A morte de Hulk Hogan aos 71 anos foi confirmada nesta quinta-feira (24), gerando grande comoção entre fãs da luta livre e do entretenimento. O ator e ex-lutador faleceu em casa, na Flórida, após sofrer uma parada cardíaca. A informação foi divulgada pelo site norte-americano TMZ, que relatou a presença de paramédicos e viaturas policiais na residência do astro pela manhã.
Nos últimos meses, circularam boatos sobre o estado de saúde de Hogan, que chegaram a ser desmentidos por sua esposa. Segundo ela, o ex-lutador estava se recuperando bem de cirurgias, incluindo um procedimento no pescoço realizado em maio.
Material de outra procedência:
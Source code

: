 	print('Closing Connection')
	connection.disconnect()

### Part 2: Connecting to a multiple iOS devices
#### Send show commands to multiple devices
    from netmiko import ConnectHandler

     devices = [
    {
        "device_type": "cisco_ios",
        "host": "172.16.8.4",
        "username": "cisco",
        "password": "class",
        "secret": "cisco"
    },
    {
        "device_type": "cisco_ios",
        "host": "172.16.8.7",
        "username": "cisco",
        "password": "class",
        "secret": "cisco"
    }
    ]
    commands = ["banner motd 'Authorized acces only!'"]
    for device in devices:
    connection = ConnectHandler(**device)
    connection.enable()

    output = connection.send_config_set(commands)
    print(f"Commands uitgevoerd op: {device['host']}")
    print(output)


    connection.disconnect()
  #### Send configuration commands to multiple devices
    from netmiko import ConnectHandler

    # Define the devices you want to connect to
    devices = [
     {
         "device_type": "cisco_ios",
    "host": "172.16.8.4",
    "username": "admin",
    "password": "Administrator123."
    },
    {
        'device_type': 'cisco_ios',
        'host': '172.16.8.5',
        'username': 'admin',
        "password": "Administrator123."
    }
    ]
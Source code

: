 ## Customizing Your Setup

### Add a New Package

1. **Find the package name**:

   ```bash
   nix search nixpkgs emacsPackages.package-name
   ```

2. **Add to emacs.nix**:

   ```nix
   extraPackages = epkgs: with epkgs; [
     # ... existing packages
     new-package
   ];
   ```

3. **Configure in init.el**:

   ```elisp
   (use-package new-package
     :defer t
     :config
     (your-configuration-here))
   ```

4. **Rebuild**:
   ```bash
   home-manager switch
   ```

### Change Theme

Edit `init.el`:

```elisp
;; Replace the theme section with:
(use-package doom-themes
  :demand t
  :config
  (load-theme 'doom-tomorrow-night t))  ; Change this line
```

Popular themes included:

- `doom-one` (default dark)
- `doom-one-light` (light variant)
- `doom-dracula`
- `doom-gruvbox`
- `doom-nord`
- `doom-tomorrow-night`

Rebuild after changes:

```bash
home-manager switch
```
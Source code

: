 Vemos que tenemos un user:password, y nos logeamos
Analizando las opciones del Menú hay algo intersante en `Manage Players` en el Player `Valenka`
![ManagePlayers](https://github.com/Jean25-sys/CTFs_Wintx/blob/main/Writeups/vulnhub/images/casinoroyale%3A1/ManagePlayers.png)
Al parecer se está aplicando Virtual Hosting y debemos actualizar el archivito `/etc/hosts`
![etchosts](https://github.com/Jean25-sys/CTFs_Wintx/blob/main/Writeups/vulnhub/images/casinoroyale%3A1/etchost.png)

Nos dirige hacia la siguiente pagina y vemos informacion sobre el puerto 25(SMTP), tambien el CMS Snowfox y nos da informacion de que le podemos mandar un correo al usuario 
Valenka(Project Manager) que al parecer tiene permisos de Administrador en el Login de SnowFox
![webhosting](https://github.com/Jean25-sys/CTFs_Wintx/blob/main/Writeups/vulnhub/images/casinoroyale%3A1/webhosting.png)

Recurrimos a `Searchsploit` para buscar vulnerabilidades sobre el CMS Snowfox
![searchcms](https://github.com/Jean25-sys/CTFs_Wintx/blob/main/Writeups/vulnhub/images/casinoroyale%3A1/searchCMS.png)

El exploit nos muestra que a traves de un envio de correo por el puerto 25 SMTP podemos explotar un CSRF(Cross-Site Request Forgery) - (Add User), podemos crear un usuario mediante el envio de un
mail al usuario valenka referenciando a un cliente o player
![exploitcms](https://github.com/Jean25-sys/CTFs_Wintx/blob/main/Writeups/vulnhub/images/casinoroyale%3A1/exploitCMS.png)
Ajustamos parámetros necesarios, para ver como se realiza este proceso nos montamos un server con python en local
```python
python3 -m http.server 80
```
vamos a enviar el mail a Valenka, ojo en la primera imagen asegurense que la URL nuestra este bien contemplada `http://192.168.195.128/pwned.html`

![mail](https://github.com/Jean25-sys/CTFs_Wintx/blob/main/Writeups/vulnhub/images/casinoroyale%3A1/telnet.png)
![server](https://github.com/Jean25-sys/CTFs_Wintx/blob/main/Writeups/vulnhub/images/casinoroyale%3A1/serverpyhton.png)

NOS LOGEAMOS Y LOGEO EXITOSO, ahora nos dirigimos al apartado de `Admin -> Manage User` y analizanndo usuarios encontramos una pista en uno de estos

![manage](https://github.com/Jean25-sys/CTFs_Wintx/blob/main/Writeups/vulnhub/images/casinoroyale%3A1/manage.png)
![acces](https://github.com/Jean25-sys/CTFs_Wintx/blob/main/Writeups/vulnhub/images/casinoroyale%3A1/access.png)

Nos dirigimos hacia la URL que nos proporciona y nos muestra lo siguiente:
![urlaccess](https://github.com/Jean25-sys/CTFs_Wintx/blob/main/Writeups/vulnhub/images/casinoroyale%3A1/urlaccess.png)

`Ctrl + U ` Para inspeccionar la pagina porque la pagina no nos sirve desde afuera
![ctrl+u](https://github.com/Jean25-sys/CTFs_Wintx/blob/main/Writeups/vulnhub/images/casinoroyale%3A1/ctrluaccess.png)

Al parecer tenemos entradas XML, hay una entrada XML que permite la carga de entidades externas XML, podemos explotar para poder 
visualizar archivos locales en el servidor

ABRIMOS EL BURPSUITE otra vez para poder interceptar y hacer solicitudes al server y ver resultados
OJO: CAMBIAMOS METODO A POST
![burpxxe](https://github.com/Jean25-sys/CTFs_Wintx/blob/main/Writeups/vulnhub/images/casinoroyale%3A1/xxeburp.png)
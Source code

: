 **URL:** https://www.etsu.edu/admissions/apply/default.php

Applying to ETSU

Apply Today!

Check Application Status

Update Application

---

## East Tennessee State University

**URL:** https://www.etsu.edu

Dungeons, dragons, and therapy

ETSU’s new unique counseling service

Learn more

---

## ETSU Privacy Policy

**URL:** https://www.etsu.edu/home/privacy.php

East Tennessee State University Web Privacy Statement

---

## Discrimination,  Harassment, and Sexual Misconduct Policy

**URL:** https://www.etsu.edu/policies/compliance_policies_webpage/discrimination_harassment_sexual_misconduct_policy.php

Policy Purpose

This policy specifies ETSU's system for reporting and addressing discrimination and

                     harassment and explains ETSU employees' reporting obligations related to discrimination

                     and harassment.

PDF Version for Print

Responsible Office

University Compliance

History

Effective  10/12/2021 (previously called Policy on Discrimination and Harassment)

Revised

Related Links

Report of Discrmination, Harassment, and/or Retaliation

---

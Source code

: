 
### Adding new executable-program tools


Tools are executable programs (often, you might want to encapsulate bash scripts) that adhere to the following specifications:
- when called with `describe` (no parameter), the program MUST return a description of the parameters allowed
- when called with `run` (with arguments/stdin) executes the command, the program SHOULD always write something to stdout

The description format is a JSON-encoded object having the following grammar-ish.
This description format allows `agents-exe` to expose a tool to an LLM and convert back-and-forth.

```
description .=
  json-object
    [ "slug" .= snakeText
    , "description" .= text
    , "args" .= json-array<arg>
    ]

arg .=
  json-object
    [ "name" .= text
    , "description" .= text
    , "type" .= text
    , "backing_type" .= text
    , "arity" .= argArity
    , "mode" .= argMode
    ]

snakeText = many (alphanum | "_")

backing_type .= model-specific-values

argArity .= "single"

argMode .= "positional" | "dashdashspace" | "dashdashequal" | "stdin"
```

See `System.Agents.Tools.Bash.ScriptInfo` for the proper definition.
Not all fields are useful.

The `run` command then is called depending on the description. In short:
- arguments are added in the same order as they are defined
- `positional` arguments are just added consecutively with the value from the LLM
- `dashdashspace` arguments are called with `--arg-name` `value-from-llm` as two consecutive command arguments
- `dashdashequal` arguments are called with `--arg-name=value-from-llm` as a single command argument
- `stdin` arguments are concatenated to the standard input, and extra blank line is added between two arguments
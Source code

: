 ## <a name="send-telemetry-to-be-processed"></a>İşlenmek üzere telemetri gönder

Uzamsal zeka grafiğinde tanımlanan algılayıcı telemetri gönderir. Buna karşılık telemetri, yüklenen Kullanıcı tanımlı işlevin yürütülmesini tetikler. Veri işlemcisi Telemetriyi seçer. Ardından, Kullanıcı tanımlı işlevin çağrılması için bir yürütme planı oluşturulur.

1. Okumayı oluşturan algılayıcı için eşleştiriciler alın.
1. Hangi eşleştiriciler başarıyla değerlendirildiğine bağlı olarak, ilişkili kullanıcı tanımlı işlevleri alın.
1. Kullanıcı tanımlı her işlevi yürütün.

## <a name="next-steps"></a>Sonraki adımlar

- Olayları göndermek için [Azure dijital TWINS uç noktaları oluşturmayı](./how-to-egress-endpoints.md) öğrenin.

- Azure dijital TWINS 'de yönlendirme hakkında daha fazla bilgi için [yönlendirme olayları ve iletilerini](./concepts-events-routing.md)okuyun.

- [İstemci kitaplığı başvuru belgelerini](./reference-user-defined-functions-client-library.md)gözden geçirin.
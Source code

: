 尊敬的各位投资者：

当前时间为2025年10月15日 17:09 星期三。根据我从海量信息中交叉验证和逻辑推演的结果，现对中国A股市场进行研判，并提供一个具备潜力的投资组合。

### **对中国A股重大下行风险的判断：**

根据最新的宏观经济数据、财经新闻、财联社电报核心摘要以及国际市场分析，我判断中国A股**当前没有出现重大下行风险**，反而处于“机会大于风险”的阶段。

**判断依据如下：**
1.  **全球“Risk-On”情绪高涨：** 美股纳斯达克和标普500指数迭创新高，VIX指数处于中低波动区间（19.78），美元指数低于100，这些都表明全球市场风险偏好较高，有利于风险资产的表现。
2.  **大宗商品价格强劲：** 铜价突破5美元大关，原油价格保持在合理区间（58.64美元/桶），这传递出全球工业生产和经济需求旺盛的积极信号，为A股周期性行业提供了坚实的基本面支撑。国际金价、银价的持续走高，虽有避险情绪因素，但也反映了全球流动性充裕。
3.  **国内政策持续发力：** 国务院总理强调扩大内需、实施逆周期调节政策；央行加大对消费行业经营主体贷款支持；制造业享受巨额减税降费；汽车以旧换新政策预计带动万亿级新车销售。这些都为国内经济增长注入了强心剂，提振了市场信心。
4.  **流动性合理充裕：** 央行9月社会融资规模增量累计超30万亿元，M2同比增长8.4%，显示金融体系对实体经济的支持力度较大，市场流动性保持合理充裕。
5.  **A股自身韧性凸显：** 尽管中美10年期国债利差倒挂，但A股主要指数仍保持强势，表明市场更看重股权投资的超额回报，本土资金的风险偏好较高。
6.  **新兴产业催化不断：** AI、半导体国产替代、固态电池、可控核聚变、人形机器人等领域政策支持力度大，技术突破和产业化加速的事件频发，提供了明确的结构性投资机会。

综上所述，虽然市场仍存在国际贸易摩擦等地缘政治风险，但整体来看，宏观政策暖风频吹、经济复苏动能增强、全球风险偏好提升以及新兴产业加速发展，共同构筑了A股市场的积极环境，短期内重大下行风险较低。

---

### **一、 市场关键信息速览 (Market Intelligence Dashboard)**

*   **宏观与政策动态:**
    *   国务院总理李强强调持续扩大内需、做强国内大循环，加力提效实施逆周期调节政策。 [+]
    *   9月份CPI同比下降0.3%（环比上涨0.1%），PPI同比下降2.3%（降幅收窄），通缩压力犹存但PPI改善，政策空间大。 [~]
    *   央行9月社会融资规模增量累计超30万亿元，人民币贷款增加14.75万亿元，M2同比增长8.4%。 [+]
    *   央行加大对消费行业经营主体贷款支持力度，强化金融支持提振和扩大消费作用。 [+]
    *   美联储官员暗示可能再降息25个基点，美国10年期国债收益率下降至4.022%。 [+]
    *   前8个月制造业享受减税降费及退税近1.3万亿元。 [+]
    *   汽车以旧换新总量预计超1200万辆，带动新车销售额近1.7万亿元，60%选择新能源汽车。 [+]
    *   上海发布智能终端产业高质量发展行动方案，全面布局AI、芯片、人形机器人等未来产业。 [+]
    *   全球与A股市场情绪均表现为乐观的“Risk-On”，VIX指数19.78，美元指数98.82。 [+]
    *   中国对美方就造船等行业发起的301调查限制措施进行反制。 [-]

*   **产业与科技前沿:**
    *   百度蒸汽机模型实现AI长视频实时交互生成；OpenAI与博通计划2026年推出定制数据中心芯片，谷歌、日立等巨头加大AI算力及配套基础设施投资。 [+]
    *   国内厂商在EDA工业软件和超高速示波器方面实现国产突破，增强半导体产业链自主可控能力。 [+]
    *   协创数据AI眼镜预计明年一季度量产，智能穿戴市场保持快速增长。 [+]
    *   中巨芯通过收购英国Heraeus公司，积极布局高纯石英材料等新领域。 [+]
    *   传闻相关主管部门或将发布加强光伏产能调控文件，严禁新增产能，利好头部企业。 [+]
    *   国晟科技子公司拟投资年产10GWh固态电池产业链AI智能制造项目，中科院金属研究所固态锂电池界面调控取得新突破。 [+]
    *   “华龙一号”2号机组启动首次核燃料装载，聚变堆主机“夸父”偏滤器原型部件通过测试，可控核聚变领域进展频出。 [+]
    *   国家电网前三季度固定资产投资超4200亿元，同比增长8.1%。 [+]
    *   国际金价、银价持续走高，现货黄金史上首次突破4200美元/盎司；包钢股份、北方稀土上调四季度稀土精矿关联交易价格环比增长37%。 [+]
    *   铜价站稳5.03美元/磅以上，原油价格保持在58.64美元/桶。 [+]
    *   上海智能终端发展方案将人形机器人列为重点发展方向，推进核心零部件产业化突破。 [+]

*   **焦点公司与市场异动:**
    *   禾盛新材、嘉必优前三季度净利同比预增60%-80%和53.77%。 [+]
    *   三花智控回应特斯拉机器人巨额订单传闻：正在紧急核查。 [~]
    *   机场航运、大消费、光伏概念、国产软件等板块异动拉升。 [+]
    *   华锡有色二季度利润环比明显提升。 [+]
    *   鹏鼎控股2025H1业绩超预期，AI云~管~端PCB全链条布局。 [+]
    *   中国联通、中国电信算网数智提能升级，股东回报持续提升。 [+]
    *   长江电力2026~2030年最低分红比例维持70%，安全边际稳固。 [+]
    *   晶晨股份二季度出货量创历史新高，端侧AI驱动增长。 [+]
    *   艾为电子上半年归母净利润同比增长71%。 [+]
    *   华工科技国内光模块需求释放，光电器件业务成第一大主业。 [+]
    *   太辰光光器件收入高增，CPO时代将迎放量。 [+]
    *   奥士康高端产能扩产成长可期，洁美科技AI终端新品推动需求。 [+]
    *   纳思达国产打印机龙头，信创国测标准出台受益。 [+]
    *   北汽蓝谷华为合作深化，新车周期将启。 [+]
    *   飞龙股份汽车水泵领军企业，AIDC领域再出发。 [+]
À época, ela afirmou que o coração do marido seguia “forte”.
Ícone da luta livre nos anos 1980 e 1990, Hogan foi peça-chave na popularização da WWE como espetáculo global. Ele também fez carreira no cinema e na televisão, participando de filmes como “Rocky III – O desafio supremo” (1982), “Desafio total” (1989) e “Comando suburbano” (1991), além de aparições em séries como “S.O.S Malibu” e “Muppets no Espaço”.
Nas redes sociais, fãs se despediram com mensagens emocionadas: “Descanse em paz, irmão”, “Uma verdadeira lenda” e “Vamos sentir sua falta”, foram alguns dos comentários mais frequentes.
Em 2024, Hogan ainda participou de um evento político nos Estados Unidos, onde rasgou a própria camisa — gesto que se tornou sua marca registrada — em apoio ao ex-presidente Donald Trump durante uma convenção republicana.
A carreira de Hulk Hogan deixa um legado de carisma, força e presença marcante no ringue e fora dele.